= Allan Maclean, 10th Laird of Ardgour =

Allan Maclean, 10th of Ardgour (1668-1756) was a Scottish laird, chieftain of the junior Ardgour branch of Clan Maclean.

==Biography==
He was born in 1668 to Ewen Maclean, 9th Laird of Ardgour and Mary, daughter of Lachlan Maclean of Lochbuie. His siblings were Donald, Charles, John, and Lachlan.

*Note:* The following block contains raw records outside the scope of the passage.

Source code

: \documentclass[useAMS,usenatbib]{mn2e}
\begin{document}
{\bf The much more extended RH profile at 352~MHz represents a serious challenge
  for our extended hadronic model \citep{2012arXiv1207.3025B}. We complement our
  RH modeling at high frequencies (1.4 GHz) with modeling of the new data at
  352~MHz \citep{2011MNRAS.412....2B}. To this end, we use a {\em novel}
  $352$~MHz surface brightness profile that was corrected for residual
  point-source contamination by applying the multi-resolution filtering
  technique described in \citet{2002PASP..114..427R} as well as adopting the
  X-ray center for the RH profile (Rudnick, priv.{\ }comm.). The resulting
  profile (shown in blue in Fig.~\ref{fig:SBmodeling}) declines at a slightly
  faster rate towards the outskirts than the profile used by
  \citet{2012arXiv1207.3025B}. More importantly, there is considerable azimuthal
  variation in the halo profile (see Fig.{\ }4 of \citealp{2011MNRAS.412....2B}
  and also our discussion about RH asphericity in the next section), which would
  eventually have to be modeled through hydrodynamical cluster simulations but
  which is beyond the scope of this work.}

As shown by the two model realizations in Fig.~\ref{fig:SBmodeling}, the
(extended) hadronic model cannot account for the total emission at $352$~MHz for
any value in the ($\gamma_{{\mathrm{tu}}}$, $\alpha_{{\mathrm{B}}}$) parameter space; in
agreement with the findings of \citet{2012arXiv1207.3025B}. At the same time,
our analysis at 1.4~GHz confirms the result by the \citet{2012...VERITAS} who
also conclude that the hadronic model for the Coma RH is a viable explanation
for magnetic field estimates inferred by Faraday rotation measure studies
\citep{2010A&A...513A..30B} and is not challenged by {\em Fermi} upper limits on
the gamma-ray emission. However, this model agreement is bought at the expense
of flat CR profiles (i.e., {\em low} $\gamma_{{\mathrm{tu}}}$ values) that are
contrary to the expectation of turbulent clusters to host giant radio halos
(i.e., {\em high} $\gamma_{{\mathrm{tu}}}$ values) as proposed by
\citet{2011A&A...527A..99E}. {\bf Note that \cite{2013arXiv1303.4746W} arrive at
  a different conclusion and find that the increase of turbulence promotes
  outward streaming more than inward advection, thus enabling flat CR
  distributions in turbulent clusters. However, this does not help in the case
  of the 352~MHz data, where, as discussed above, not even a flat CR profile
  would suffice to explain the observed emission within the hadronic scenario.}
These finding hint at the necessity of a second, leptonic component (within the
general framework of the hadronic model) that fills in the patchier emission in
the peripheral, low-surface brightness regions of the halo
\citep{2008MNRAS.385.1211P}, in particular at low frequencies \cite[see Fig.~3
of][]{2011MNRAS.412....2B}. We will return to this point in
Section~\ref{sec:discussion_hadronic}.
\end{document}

He had the misfortune of being the representative of the family in evil times, on which account he and his tribe in a more especial manner were persecuted for depredations committed not only by them, but for the deeds of other clans also. In 1685 an indemnity for their past offenses was procured by Torloisk at London, but as Torloisk died soon after his return, no one knew it was in his custody until afterward accidentally discovered. While it was dormant Ardgour was judged and obliged to borrow sums of money by mortgaging considerable portions of his estate to pay these debts, which, together with other additional burdens added and contracted through misfortunes and mismanagement on his own as well as his son Donald's part, the estate sunk so low, that it was thought to be in a desperate condition. When the affairs reached their lowest point, Hector Maclean, 4th Laird of Coll, Donald Maclean, 5th Laird of Torloisk, John MacLean, minister in Kilninan, and Archibald MacLean, minister in the Ross of Mull, took upon themselves the management of the estate, and after passing through much trouble and changes, appointed Donald Cameron of Strontin superintendent under them. Cameron continued a few years, went to Edinburgh, took a ship at Leith, and never was heard of afterward. The management of the estate fell back again into the hands of the trustees, and in a tottering condition continued for many years. On the death of the eldest son Donald, in 1731, Allan made over the estate to John, then the oldest living son, after which John continued the management under the trustees. Allan reserved for himself a small yearly portion.

== Marriage ==
He married Anne, daughter of Sir Ewen Cameron of Lochiel, and had issue:

- Donald, Ewen, John, 11th Laird of Ardgour, Archibald, Allan, James, Isabella, Margaret, and Mary Maclean

Donald never married; Ewen died comparatively young, on his way from Virginia, where he had been engaged in mercantile pursuits; Archibald died unmarried; Allan emigrated to Georgia, and died there; James was a lieutenant in Montgomery's Highlanders, and was killed at sea in an action with a privateer on June 1, 1767; Isabella married Donald Maclean, 3rd Laird of Brolas; Margaret married Angus MacLean of Kinlochaline; and Mary married John, son of Charles MacLean of Kinlochaline.

Allan died in 1756, in the eighty-eighth year of his age.